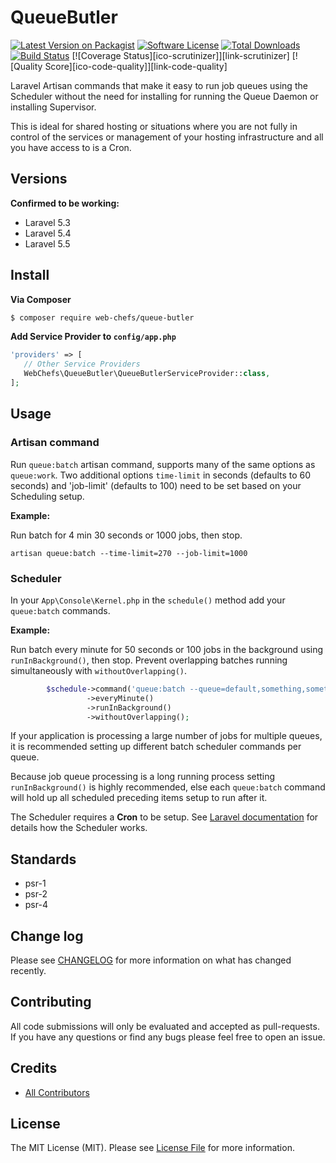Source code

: # QueueButler

[![Latest Version on Packagist][ico-version]][link-packagist]
[![Software License][ico-license]](LICENSE.md)
[![Total Downloads][ico-downloads]][link-downloads]
[![Build Status][ico-travis]][link-travis]
[![Coverage Status][ico-scrutinizer]][link-scrutinizer]
[![Quality Score][ico-code-quality]][link-code-quality]

Laravel Artisan commands that make it easy to run job queues using the Scheduler without the need for installing for running the Queue Daemon or installing Supervisor.

This is ideal for shared hosting or situations where you are not fully in control of the services or management of your hosting infrastructure and all you have access to is a Cron.

## Versions

__Confirmed to be working:__

* Laravel 5.3
* Laravel 5.4
* Laravel 5.5

## Install

__Via Composer__

``` bash
$ composer require web-chefs/queue-butler
```

__Add Service Provider to `config/app.php`__

```php
'providers' => [
   // Other Service Providers
   WebChefs\QueueButler\QueueButlerServiceProvider::class,
];
```

## Usage

### Artisan command

Run `queue:batch` artisan command, supports many of the same options as `queue:work`. Two additional options `time-limit` in seconds (defaults to 60 seconds) and 'job-limit' (defaults to 100) need to be set based on your Scheduling setup.

__Example:__

Run batch for 4 min 30 seconds or 1000 jobs, then stop.

`artisan queue:batch --time-limit=270 --job-limit=1000`

### Scheduler

In your `App\Console\Kernel.php` in the `schedule()` method add your `queue:batch` commands.

__Example:__

Run batch every minute for 50 seconds or 100 jobs in the background using `runInBackground()`, then stop.
Prevent overlapping batches running simultaneously with `withoutOverlapping()`.

``` php
        $schedule->command('queue:batch --queue=default,something,somethingelse --time-limit=50 --job-limit=100')
                 ->everyMinute()
                 ->runInBackground()
                 ->withoutOverlapping();
```
If your application is processing a large number of jobs for multiple queues, it is recommended setting up different batch scheduler commands per queue.

Because job queue processing is a long running process setting `runInBackground()` is highly recommended, else each `queue:batch` command will hold up all scheduled preceding items setup to run after it.

The Scheduler requires a __Cron__ to be setup. See [Laravel documentation](https://laravel.com/docs/master/scheduling) for details how the Scheduler works.

## Standards

* psr-1
* psr-2
* psr-4

## Change log

Please see [CHANGELOG](CHANGELOG.md) for more information on what has changed recently.

## Contributing

All code submissions will only be evaluated and accepted as pull-requests. If you have any questions or find any bugs please feel free to open an issue.

## Credits

- [All Contributors][link-contributors]

## License

The MIT License (MIT). Please see [License File](LICENSE.md) for more information.

[ico-version]: https://img.shields.io/packagist/v/web-chefs/queue-butler.svg?style=flat-square
[ico-license]: https://img.shields.io/badge/license-MIT-brightgreen.svg?style=flat-square
[ico-downloads]: https://img.shields.io/packagist/dt/web-chefs/queue-butler.svg?style=flat-square
[ico-travis]: https://img.shields.io/travis/web-chefs/QueueButler/master.svg?style=flat-square

[link-packagist]: https://packagist.org/packages/web-chefs/queue-butler
[link-travis]: https://travis-ci.org/web-chefs/QueueButler
[link-downloads]: https://packagist.org/packages/web-chefs/queue-butler
[link-author]: https://github.com/JFossey
[link-contributors]: ../../contributors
***
Type out all the records verbatim, minus images.

- _Completed task_:
Source code

: # QueueButler

[![Latest Version on Packagist][ico-version]][link-packagist]
[![Software License][ico-license]](LICENSE.md)
[![Total Downloads][ico-downloads]][link-downloads]
[![Build Status][ico-travis]][link-travis]
[![Coverage Status][ico-scrutinizer]][link-scrutinizer]
[![Quality Score][ico-code-quality]][link-code-quality]

Laravel Artisan commands that make it easy to run job queues using the Scheduler without the need for installing for running the Queue Daemon or installing Supervisor.

This is ideal for shared hosting or situations where you are not fully in control of the services or management of your hosting infrastructure and all you have access to is a Cron.

## Versions

__Confirmed to be working:__

* Laravel 5.3
* Laravel 5.4
* Laravel 5.5

## Install

__Via Composer__

``` bash
$ composer require web-chefs/queue-butler
```

__Add Service Provider to `config/app.php`__

```php
'providers' => [
   // Other Service Providers
   WebChefs\QueueButler\QueueButlerServiceProvider::class,
];
```

## Usage

### Artisan command

Run `queue:batch` artisan command, supports many of the same options as `queue:work`. Two additional options `time-limit` in seconds (defaults to 60 seconds) and 'job-limit' (defaults to 100) need to be set based on your Scheduling setup.

__Example:__

Run batch for 4 min 30 seconds or 1000 jobs, then stop.

`artisan queue:batch --time-limit=270 --job-limit=1000`

### Scheduler

In your `App\Console\Kernel.php` in the `schedule()` method add your `queue:batch` commands.

__Example:__

Run batch every minute for 50 seconds or 100 jobs in the background using `runInBackground()`, then stop.
Prevent overlapping batches running simultaneously with `withoutOverlapping()`.

``` php
        $schedule->command('queue:batch --queue=default,something,somethingelse --time-limit=50 --job-limit=100')
                 ->everyMinute()
                 ->runInBackground()
                 ->withoutOverlapping();
```
If your application is processing a large number of jobs for multiple queues, it is recommended setting up different batch scheduler commands per queue.

Because job queue processing is a long running process setting `runInBackground()` is highly recommended, else each `queue:batch` command will hold up all scheduled preceding items setup to run after it.

The Scheduler requires a __Cron__ to be setup. See [Laravel documentation](https://laravel.com/docs/master/scheduling) for details how the Scheduler works.

## Standards

* psr-1
* psr-2
* psr-4

## Change log

Please see [CHANGELOG](CHANGELOG.md) for more information on what has changed recently.

## Contributing

All code submissions will only be evaluated and accepted as pull-requests. If you have any questions or find any bugs please feel free to open an issue.

## Credits

- [All Contributors][link-contributors]

## License

The MIT License (MIT). Please see [License File](LICENSE.md) for more information.

[ico-version]: https://img.shields.io/packagist/v/web-chefs/queue-butler.svg?style=flat-square
[ico-license]: https://img.shields.io/badge/license-MIT-brightgreen.svg?style=flat-square
[ico-downloads]: https://img.shields.io/packagist/dt/web-chefs/queue-butler.svg?style=flat-square
[ico-travis]: https://img.shields.io/travis/web-chefs/QueueButler/master.svg?style=flat-square

[link-packagist]: https://packagist.org/packages/web-chefs/queue-butler
[link-travis]: https://travis-ci.org/web-chefs/QueueButler
[link-downloads]: https://packagist.org/packages/web-chefs/queue-butler
[link-author]: https://github.com/JFossey
[link-contributors]: ../../contributors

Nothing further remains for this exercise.